米国のデ・ミニミス(少額免税ルール)と免税上限:800ドルの規則
米国の輸入におけるデ・ミニミス限度額(800ドル)のルールと、それが個人輸入や海外EC発送にどのように適用されるかを解説。
アメリカ(米国)へ商品を発送する際、あるいは米国在住で海外ECサイトを利用する際に知っておくべき最も重要なルールが「デ・ミニミス(de minimis)」と呼ばれる少額免税基準です。アメリカはこの免税枠が世界的に見ても非常に高く設定されており、個人輸入や国際配送において極めて有利な環境が整っています。
1. デ・ミニミス(De Minimis)とは?
デ・ミニミスとは、輸入される荷物の申告価値が一定額以下であれば、関税や輸入消費税を一切支払うことなく通関できる「少額免税制度」のことです。
アメリカの現行のデ・ミニミス上限額は 800ドル です。つまり、アメリカ国外から送られる荷物で、その総価値が800ドル以下であれば、関税は無税となり、面倒な通関書類の作成や納税手続きも必要ありません。
2. 800ドルルールの適用条件
この800ドルの免税を受けるためには、以下の条件を満たす必要があります。
- 1人あたり1日1配送まで: 同一の受取人宛てに同じ日に複数の荷物が税関に到着し、その合計額が800ドルを超えた場合、免税対象から除外され、全額に対して課税される可能性があります。

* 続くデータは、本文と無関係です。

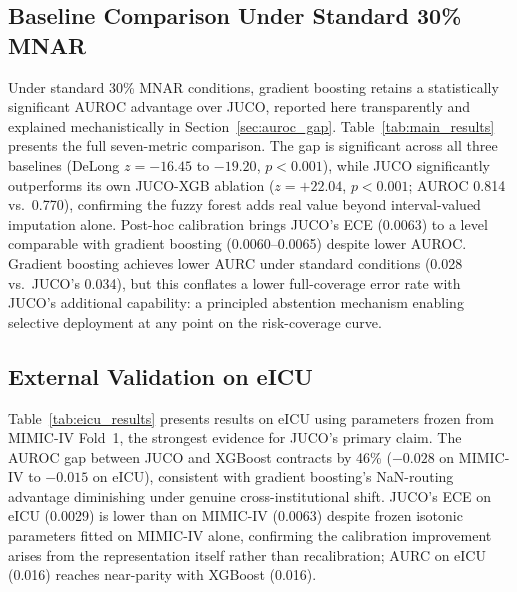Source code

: \documentclass[journal]{IEEEtran}
\begin{document}
	\subsection{Baseline Comparison Under Standard 30\% MNAR}
	\label{sec:baseline_results}
	
	Under standard 30\% MNAR conditions, gradient boosting retains a statistically significant AUROC advantage over JUCO, reported here transparently and explained mechanistically in Section~\ref{sec:auroc_gap}. Table~\ref{tab:main_results} presents the full seven-metric comparison. The gap is significant across all three baselines (DeLong $z=-16.45$ to $-19.20$, $p<0.001$), while JUCO significantly outperforms its own JUCO-XGB ablation ($z=+22.04$, $p<0.001$; AUROC 0.814 vs.\ 0.770), confirming the fuzzy forest adds real value beyond interval-valued imputation alone. Post-hoc calibration brings JUCO's ECE (0.0063) to a level comparable with gradient boosting (0.0060--0.0065) despite lower AUROC. Gradient boosting achieves lower AURC under standard conditions (0.028 vs.\ JUCO's 0.034), but this conflates a lower full-coverage error rate with JUCO's additional capability: a principled abstention mechanism enabling selective deployment at any point on the risk-coverage curve.
	
	
	
	\subsection{External Validation on eICU}
	\label{sec:eicu_results}
	
	Table~\ref{tab:eicu_results} presents results on eICU using parameters frozen from MIMIC-IV Fold~1, the strongest evidence for JUCO's primary claim. The AUROC gap between JUCO and XGBoost contracts by 46\% ($-0.028$ on MIMIC-IV to $-0.015$ on eICU), consistent with gradient boosting's NaN-routing advantage diminishing under genuine cross-institutional shift. JUCO's ECE on eICU (0.0029) is lower than on MIMIC-IV (0.0063) despite frozen isotonic parameters fitted on MIMIC-IV alone, confirming the calibration improvement arises from the representation itself rather than recalibration; AURC on eICU (0.016) reaches near-parity with XGBoost (0.016).
	
\end{document}
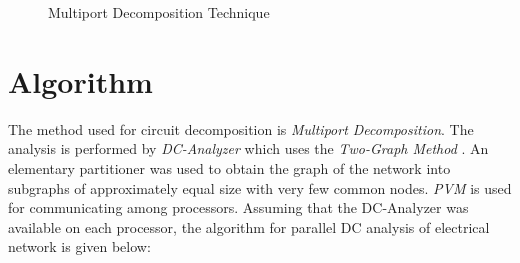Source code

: \documentclass[12pt,psfig,a4]{article}
\begin{document}
\begin{figure}[ht]
{\centering {} \par}
\caption{Multiport Decomposition Technique}
\label{multigen}
\end{figure}


\section{Algorithm}

The method used for circuit decomposition is {\it Multiport Decomposition}. The analysis is
performed by {\it DC-Analyzer} \cite{SHBP} which uses the {\it Two-Graph Method} \cite{SHBP}. An elementary 
partitioner was used to obtain the graph of the network into subgraphs of approximately equal size with very
few common nodes. 
{\it PVM} \cite{PVM,PVMS} is used for communicating among processors. Assuming that the DC-Analyzer was available on
each processor, the algorithm for parallel DC analysis of electrical network is given below:
\end{document}
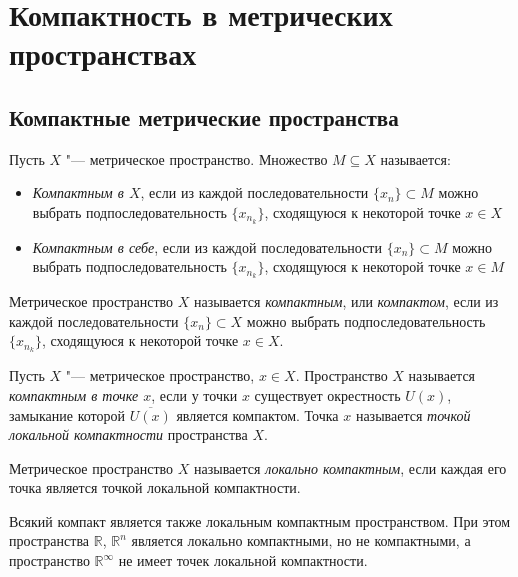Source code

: \section{Компактность в метрических пространствах}

\subsection{Компактные метрические пространства}

\begin{definition}
Пусть $X$ "--- метрическое пространство. Множество $M \subseteq X$ называется:
    \begin{itemize}
        \item \textit{Компактным в $X$}, если из каждой последовательности $\{x_n\} \subset M$ можно выбрать подпоследовательность $\{x_{n_k}\}$, сходящуюся к некоторой точке $x \in X$
        \item \textit{Компактным в себе}, если из каждой последовательности $\{x_n\} \subset M$ можно выбрать подпоследовательность $\{x_{n_k}\}$, сходящуюся к некоторой точке $x \in M$
    \end{itemize}
\end{definition}

\begin{definition}
    Метрическое пространство $X$ называется \textit{компактным}, или \textit{компактом}, если из каждой последовательности $\{x_n\} \subset X$ можно выбрать подпоследовательность $\{x_{n_k}\}$, сходящуюся к некоторой точке $x \in X$.
\end{definition}

\begin{definition}
    Пусть $X$ "--- метрическое пространство, $x \in X$. Пространство $X$ называется \textit{компактным в точке $x$}, если у точки $x$ существует окрестность $U(x)$, замыкание которой $\overline{U(x)}$ является компактом. Точка $x$ называется \textit{точкой локальной компактности} пространства $X$.
\end{definition}

\begin{definition}
    Метрическое пространство $X$ называется \textit{локально компактным}, если каждая его точка является точкой локальной компактности.
\end{definition}

\begin{note}
    Всякий компакт является также локальным компактным пространством. При этом пространства $\mathbb R$, $\mathbb R^n$ является локально компактными, но не компактными, а пространство $\mathbb R^{\infty}$ не имеет точек локальной компактности.
\end{note}

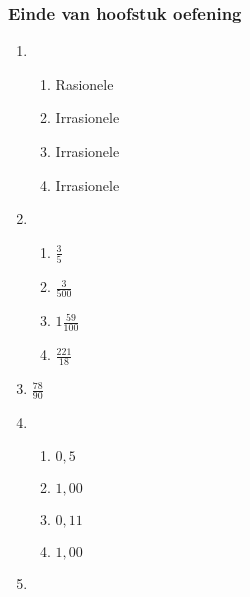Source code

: {\begin{multicols}{3}
\subsubsection*{Einde van hoofstuk oefening} %


\begin{enumerate}[noitemsep, label=\textbf{\arabic*}. ] 
\item%
    \begin{enumerate}[noitemsep, label=\textbf{(\alph*)} ] 
    \item Rasionele%
    \item Irrasionele%
    \item Irrasionele%
    \item Irrasionele%
    \end{enumerate}
\item %
    \begin{enumerate}[noitemsep, label=\textbf{(\alph*)} ] 
    \item $\frac{3}{5}$%
    \item $\frac{3}{500}$%
    \item $1\frac{59}{100}$%
    \item $\frac{221}{18}$%
    \end{enumerate}
\setcounter{enumi}{3}
\item $\frac{78}{90}$%


\item %
    \begin{enumerate}[noitemsep, label=\textbf{(\alph*)} ]  
    \item $0,5$%
    \item $1,00$%
    \item $0,11$%
    \item $1,00$%
    \end{enumerate}

\item %


\end{enumerate}
\end{multicols}}
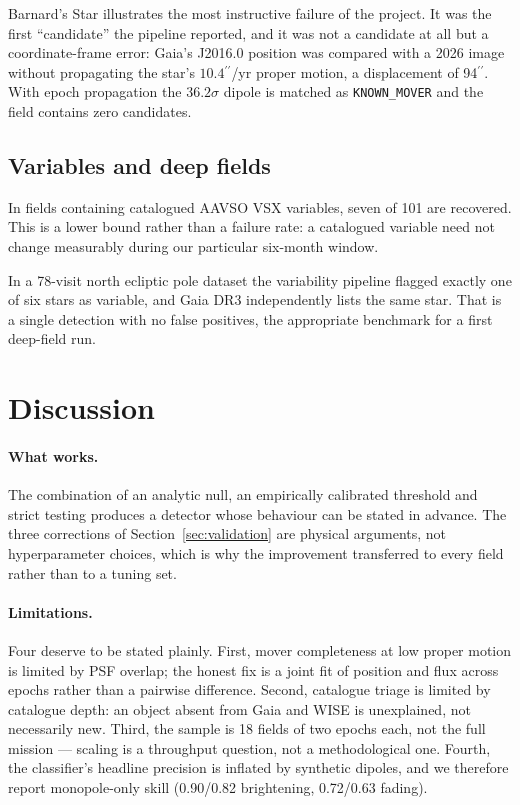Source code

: \documentclass[11pt,a4paper]{article}
\newcommand{\code}[1]{\texttt{\small #1}}
\newcommand{\arcsec}{\ensuremath{{}^{\prime\prime}}}
\begin{document}
{Barnard's Star illustrates the most instructive failure of the project. It was the first
``candidate'' the pipeline reported, and it was not a candidate at all but a coordinate-frame error:
Gaia's J2016.0 position was compared with a 2026 image without propagating the star's
$10.4\arcsec$/yr proper motion, a displacement of 94$\arcsec$. With epoch propagation the
$36.2\sigma$ dipole is matched as \code{KNOWN\_MOVER} and the field contains zero candidates.

\subsection{Variables and deep fields}
In fields containing catalogued AAVSO VSX variables, seven of 101 are recovered. This is a lower
bound rather than a failure rate: a catalogued variable need not change measurably during our
particular six-month window.

In a 78-visit north ecliptic pole dataset the variability pipeline flagged exactly one of six stars
as variable, and Gaia DR3 independently lists the same star. That is a single detection with no false
positives, the appropriate benchmark for a first deep-field run.


\section{Discussion}

\paragraph{What works.} The combination of an analytic null, an empirically calibrated threshold and
strict testing produces a detector whose behaviour can be stated in advance. The three corrections
of Section~\ref{sec:validation} are physical arguments, not hyperparameter choices, which is why the
improvement transferred to every field rather than to a tuning set.

\paragraph{Limitations.} Four deserve to be stated plainly. First, mover completeness at low proper
motion is limited by PSF overlap; the honest fix is a joint fit of position and flux across epochs
rather than a pairwise difference. Second, catalogue triage is limited by catalogue depth: an object
absent from Gaia and WISE is unexplained, not necessarily new. Third, the sample is 18 fields of two
epochs each, not the full mission --- scaling is a throughput question, not a methodological one.
Fourth, the classifier's headline precision is inflated by synthetic dipoles, and we therefore report
monopole-only skill (0.90/0.82 brightening, 0.72/0.63 fading).

}
\end{document}
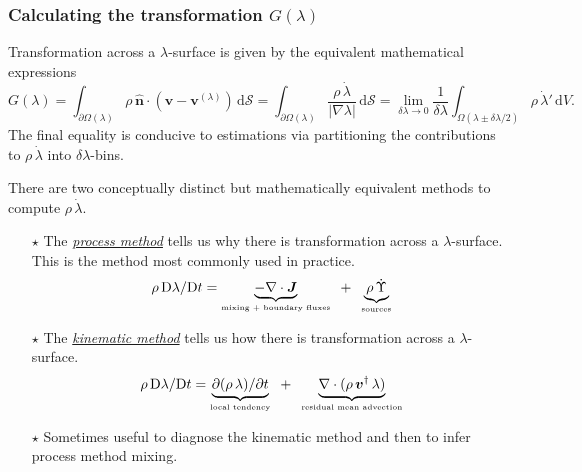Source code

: \documentclass[10pt]{beamer}
\begin{document}
\begin{frame}
  \frametitle{Calculating the transformation $G(\lambda)$}
\scriptsize 
 
\begin{exampleblock}{}

Transformation across a $\lambda$-surface is given by the equivalent
mathematical expressions
\begin{equation*}
 G(\lambda) 
 = \int_{\partial \Omega(\lambda) } \rho \,  \hat{\bm n} \cdot ({\bm v} -{\bm v}^{(\lambda)} )   \, \mathrm{d}\mathcal{S}
 = \int_{\partial \Omega(\lambda)} \frac{\rho \, \dot{\lambda}}{|\nabla \lambda|} \, \mathrm{d}\mathcal{S}
 = \lim_{\delta \lambda \rightarrow 0}
 \frac{1}{\delta \lambda}
 \int_{\Omega(\lambda \pm \delta \lambda/2)} \rho \, \dot{\lambda}' \, \mathrm{d}V.
\end{equation*}
The final equality is conducive to estimations via partitioning the
contributions to $\rho \, \dot{\lambda}$ into $\delta \lambda$-bins.

\end{exampleblock}

There are two conceptually distinct but mathematically equivalent
methods to compute $\rho \, \dot{\lambda}$.
\begin{itemize}

\item[$\star$] The \underline{\it process method} tells us why there is
  transformation across a $\lambda$-surface.  This is the method most
  commonly used in practice.
\begin{equation*}
 \rho \, \mathrm{D}\lambda/ \mathrm{D}t 
   = \underbrace{-\nabla \cdot {\bm J}}_{\mbox{\tiny mixing + boundary fluxes}} \; \; 
   + \; \; \underbrace{\rho \, \dot{\Upsilon}}_{\mbox{\tiny sources}}
\end{equation*}

\item[$\star$] The \underline{\it kinematic method} tells us how there is
  transformation across a $\lambda$-surface.
\begin{equation*}
 \rho \, \mathrm{D}\lambda/\mathrm{D}t 
 = \underbrace{\partial (\rho \, \lambda)/\partial t}_{\mbox{\tiny local tendency}}
  \; \; 
  + 
 \; \;  \underbrace{\nabla \cdot (\rho \, {\bm v}^{\dagger} \, \lambda)}_{\mbox{\tiny residual mean advection}} 
\end{equation*}
 
\item[$\star$] Sometimes useful to diagnose the kinematic method and
  then to infer process method mixing.
 

\end{itemize}
\end{frame}
\end{document}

- 個人利用目的であること: 基本的に個人が消費または使用する目的で輸入する荷物が対象です。
- 特定制限品でないこと: アルコール類、香水、タバコ製品など、免税が適用されない品目があります。
3. なぜアメリカの免税上限はこれほど高い?
アメリカは以前、免税上限を200ドルに設定していましたが、貿易の活性化と税関の業務負担を軽減するため、2016年に対象額を800ドルへ大幅に引き上げました。これにより、安価な荷物の通関手続きが自動化され、米国の消費者は海外からの直輸入を安価かつスピーディーに楽しめるようになりました。
4. 800ドルを超えた場合はどうなる?
荷物の申告価格が800ドルを超えると、通常の輸入手続き(正式通関または簡易通関)が必要になります。
受取人は商品の品目に応じた関税を支払う必要があり、DHLなどの配送業者から「関税立替手数料」も合わせて請求されます。高額商品を送る際は、この追加費用を見越しておく必要があります。
5. ルール変更の可能性(将来の展望)
近年、SheinやTemuなどの中国系大手ECプラットフォームから送られる膨大な数の免税小包が、アメリカ国内の小売業界に影響を与えているとして、議会や政府内で800ドルの上限引き下げや規制強化の議論が行われています。アメリカへ定期的に発送を行う場合は、最新の税関ニュースに注意を払うことが重要です。